◆ WHAT YOU ARE ASKED TO DO ◆
An image-free, verbatim transcription of the records is the expected result.

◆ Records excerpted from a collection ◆
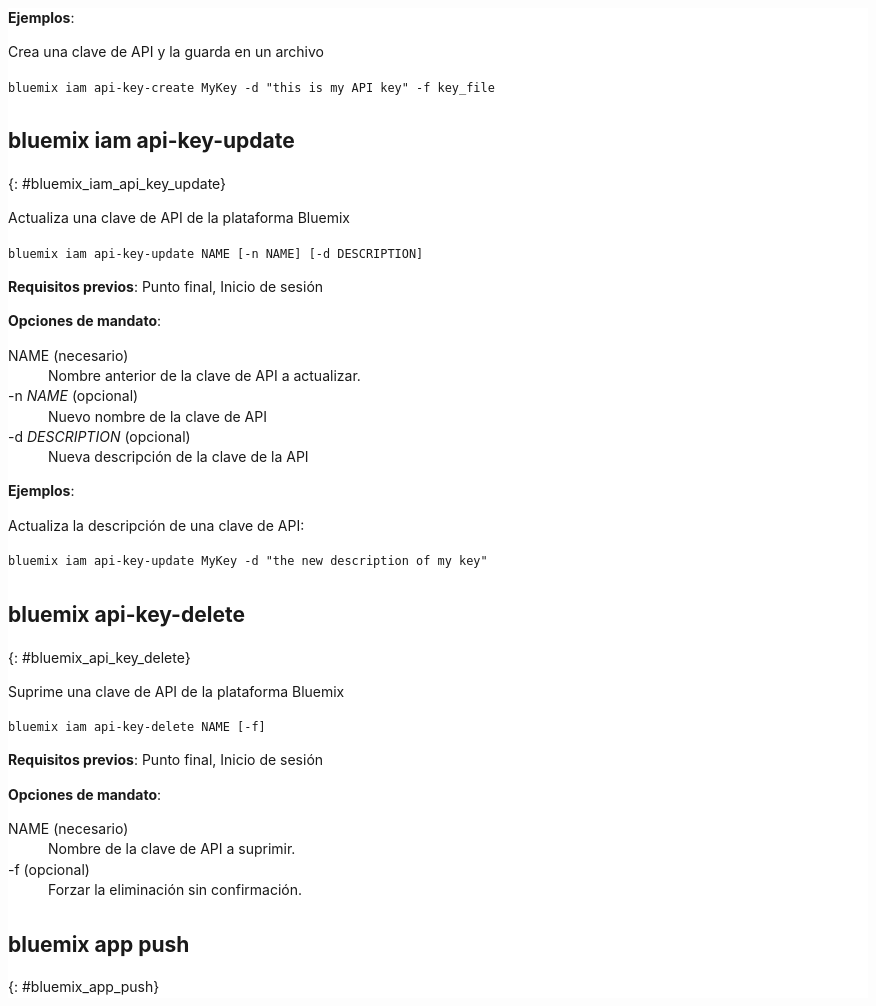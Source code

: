 <strong>Ejemplos</strong>:

Crea una clave de API y la guarda en un archivo

```
bluemix iam api-key-create MyKey -d "this is my API key" -f key_file
```

## bluemix iam api-key-update
{: #bluemix_iam_api_key_update}

Actualiza una clave de API de la plataforma Bluemix

```
bluemix iam api-key-update NAME [-n NAME] [-d DESCRIPTION]
```

<strong>Requisitos previos</strong>:  Punto final, Inicio de sesión

<strong>Opciones de mandato</strong>:
<dl>
<dt>NAME (necesario)</dt>
<dd>Nombre anterior de la clave de API a actualizar.</dd>
<dt>-n <i>NAME</i> (opcional)</dt>
<dd>Nuevo nombre de la clave de API</dd>
<dt>-d <i>DESCRIPTION</i> (opcional)</dt>
<dd>Nueva descripción de la clave de la API</dd>
</dl>

<strong>Ejemplos</strong>:

Actualiza la descripción de una clave de API:

```
bluemix iam api-key-update MyKey -d "the new description of my key"
```

## bluemix api-key-delete
{: #bluemix_api_key_delete}

Suprime una clave de API de la plataforma Bluemix

```
bluemix iam api-key-delete NAME [-f]
```

<strong>Requisitos previos</strong>:  Punto final, Inicio de sesión

<strong>Opciones de mandato</strong>:
<dl>
<dt>NAME (necesario)</dt>
<dd>Nombre de la clave de API a suprimir. </dd>
<dt>-f  (opcional)</dt>
<dd>Forzar la eliminación sin confirmación.</dd>
</dl>


## bluemix app push
{: #bluemix_app_push}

◆ WRITTEN ANSWER ◆
Source code

: <strong>Ejemplos</strong>:

Crea una clave de API y la guarda en un archivo

```
bluemix iam api-key-create MyKey -d "this is my API key" -f key_file
```

## bluemix iam api-key-update
{: #bluemix_iam_api_key_update}

Actualiza una clave de API de la plataforma Bluemix

```
bluemix iam api-key-update NAME [-n NAME] [-d DESCRIPTION]
```

<strong>Requisitos previos</strong>:  Punto final, Inicio de sesión

<strong>Opciones de mandato</strong>:
<dl>
<dt>NAME (necesario)</dt>
<dd>Nombre anterior de la clave de API a actualizar.</dd>
<dt>-n <i>NAME</i> (opcional)</dt>
<dd>Nuevo nombre de la clave de API</dd>
<dt>-d <i>DESCRIPTION</i> (opcional)</dt>
<dd>Nueva descripción de la clave de la API</dd>
</dl>

<strong>Ejemplos</strong>:

Actualiza la descripción de una clave de API:

```
bluemix iam api-key-update MyKey -d "the new description of my key"
```

## bluemix api-key-delete
{: #bluemix_api_key_delete}

Suprime una clave de API de la plataforma Bluemix

```
bluemix iam api-key-delete NAME [-f]
```

<strong>Requisitos previos</strong>:  Punto final, Inicio de sesión

<strong>Opciones de mandato</strong>:
<dl>
<dt>NAME (necesario)</dt>
<dd>Nombre de la clave de API a suprimir. </dd>
<dt>-f  (opcional)</dt>
<dd>Forzar la eliminación sin confirmación.</dd>
</dl>


## bluemix app push
{: #bluemix_app_push}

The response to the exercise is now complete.